### Prompt
Reproduce the records below in full and exactly, without their images.

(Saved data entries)
^^^^^^^^

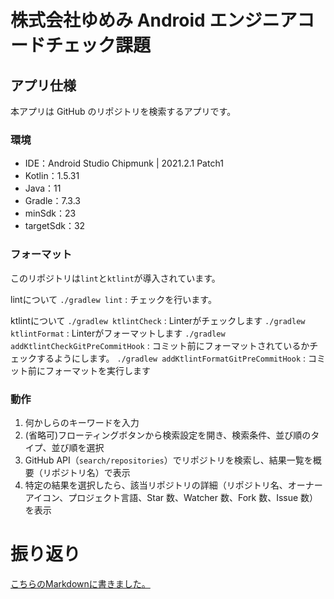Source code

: # 株式会社ゆめみ Android エンジニアコードチェック課題

## アプリ仕様

本アプリは GitHub のリポジトリを検索するアプリです。

### 環境

- IDE：Android Studio Chipmunk | 2021.2.1 Patch1
- Kotlin：1.5.31
- Java：11
- Gradle：7.3.3
- minSdk：23
- targetSdk：32

### フォーマット

このリポジトリは`lint`と`ktlint`が導入されています。

lintについて
`./gradlew lint` : チェックを行います。

ktlintについて
`./gradlew ktlintCheck` : Linterがチェックします
`./gradlew ktlintFormat` : Linterがフォーマットします
`./gradlew addKtlintCheckGitPreCommitHook` : コミット前にフォーマットされているかチェックするようにします。
`./gradlew addKtlintFormatGitPreCommitHook` : コミット前にフォーマットを実行します

### 動作

1. 何かしらのキーワードを入力
2. (省略可)フローティングボタンから検索設定を開き、検索条件、並び順のタイプ、並び順を選択
3. GitHub API（`search/repositories`）でリポジトリを検索し、結果一覧を概要（リポジトリ名）で表示
4. 特定の結果を選択したら、該当リポジトリの詳細（リポジトリ名、オーナーアイコン、プロジェクト言語、Star 数、Watcher 数、Fork 数、Issue 数）を表示

# 振り返り
[こちらのMarkdownに書きました。](FURIKAERI.md)
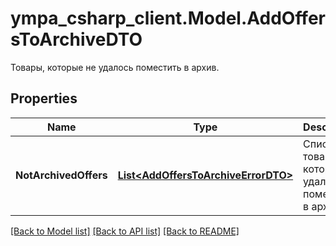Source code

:# ympa_csharp_client.Model.AddOffersToArchiveDTO
Товары, которые не удалось поместить в архив.

## Properties

Name | Type | Description | Notes
------------ | ------------- | ------------- | -------------
**NotArchivedOffers** | [**List&lt;AddOffersToArchiveErrorDTO&gt;**](AddOffersToArchiveErrorDTO.md) | Список товаров, которые не удалось поместить в архив. | [optional] 

[[Back to Model list]](../README.md#documentation-for-models) [[Back to API list]](../README.md#documentation-for-api-endpoints) [[Back to README]](../README.md)

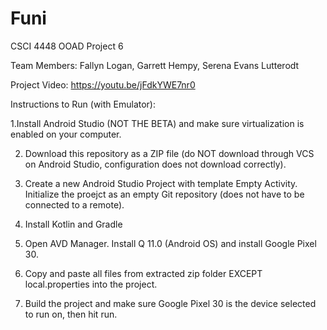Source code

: # Funi
CSCI 4448 OOAD Project 6

Team Members: Fallyn Logan, Garrett Hempy, Serena Evans Lutterodt


Project Video: https://youtu.be/jFdkYWE7nr0


Instructions to Run (with Emulator): 

1.Install Android Studio (NOT THE BETA) and make sure virtualization is enabled on your computer. 

2. Download this repository as a ZIP file (do NOT download through VCS on Android Studio, configuration does not download correctly). 

3. Create a new Android Studio Project with template Empty Activity. Initialize the proejct as an empty Git repository (does not have to be connected to a remote).

4. Install Kotlin and Gradle

5. Open AVD Manager. Install Q 11.0 (Android OS) and install Google Pixel 30.

6. Copy and paste all files from extracted zip folder EXCEPT local.properties into the project. 

7. Build the project and make sure Google Pixel 30 is the device selected to run on, then hit run.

^^^^^^^^

### Completed exercise
Source code

: # 株式会社ゆめみ Android エンジニアコードチェック課題

## アプリ仕様

本アプリは GitHub のリポジトリを検索するアプリです。

### 環境

- IDE：Android Studio Chipmunk | 2021.2.1 Patch1
- Kotlin：1.5.31
- Java：11
- Gradle：7.3.3
- minSdk：23
- targetSdk：32

### フォーマット

このリポジトリは`lint`と`ktlint`が導入されています。

lintについて
`./gradlew lint` : チェックを行います。

ktlintについて
`./gradlew ktlintCheck` : Linterがチェックします
`./gradlew ktlintFormat` : Linterがフォーマットします
`./gradlew addKtlintCheckGitPreCommitHook` : コミット前にフォーマットされているかチェックするようにします。
`./gradlew addKtlintFormatGitPreCommitHook` : コミット前にフォーマットを実行します

### 動作

1. 何かしらのキーワードを入力
2. (省略可)フローティングボタンから検索設定を開き、検索条件、並び順のタイプ、並び順を選択
3. GitHub API（`search/repositories`）でリポジトリを検索し、結果一覧を概要（リポジトリ名）で表示
4. 特定の結果を選択したら、該当リポジトリの詳細（リポジトリ名、オーナーアイコン、プロジェクト言語、Star 数、Watcher 数、Fork 数、Issue 数）を表示

# 振り返り
[こちらのMarkdownに書きました。](FURIKAERI.md)
Source code

:# ympa_csharp_client.Model.AddOffersToArchiveDTO
Товары, которые не удалось поместить в архив.

## Properties

Name | Type | Description | Notes
------------ | ------------- | ------------- | -------------
**NotArchivedOffers** | [**List&lt;AddOffersToArchiveErrorDTO&gt;**](AddOffersToArchiveErrorDTO.md) | Список товаров, которые не удалось поместить в архив. | [optional] 

[[Back to Model list]](../README.md#documentation-for-models) [[Back to API list]](../README.md#documentation-for-api-endpoints) [[Back to README]](../README.md)

Source code

: # Funi
CSCI 4448 OOAD Project 6

Team Members: Fallyn Logan, Garrett Hempy, Serena Evans Lutterodt


Project Video: https://youtu.be/jFdkYWE7nr0


Instructions to Run (with Emulator): 

1.Install Android Studio (NOT THE BETA) and make sure virtualization is enabled on your computer. 

2. Download this repository as a ZIP file (do NOT download through VCS on Android Studio, configuration does not download correctly). 

3. Create a new Android Studio Project with template Empty Activity. Initialize the proejct as an empty Git repository (does not have to be connected to a remote).

4. Install Kotlin and Gradle

5. Open AVD Manager. Install Q 11.0 (Android OS) and install Google Pixel 30.

6. Copy and paste all files from extracted zip folder EXCEPT local.properties into the project. 

7. Build the project and make sure Google Pixel 30 is the device selected to run on, then hit run.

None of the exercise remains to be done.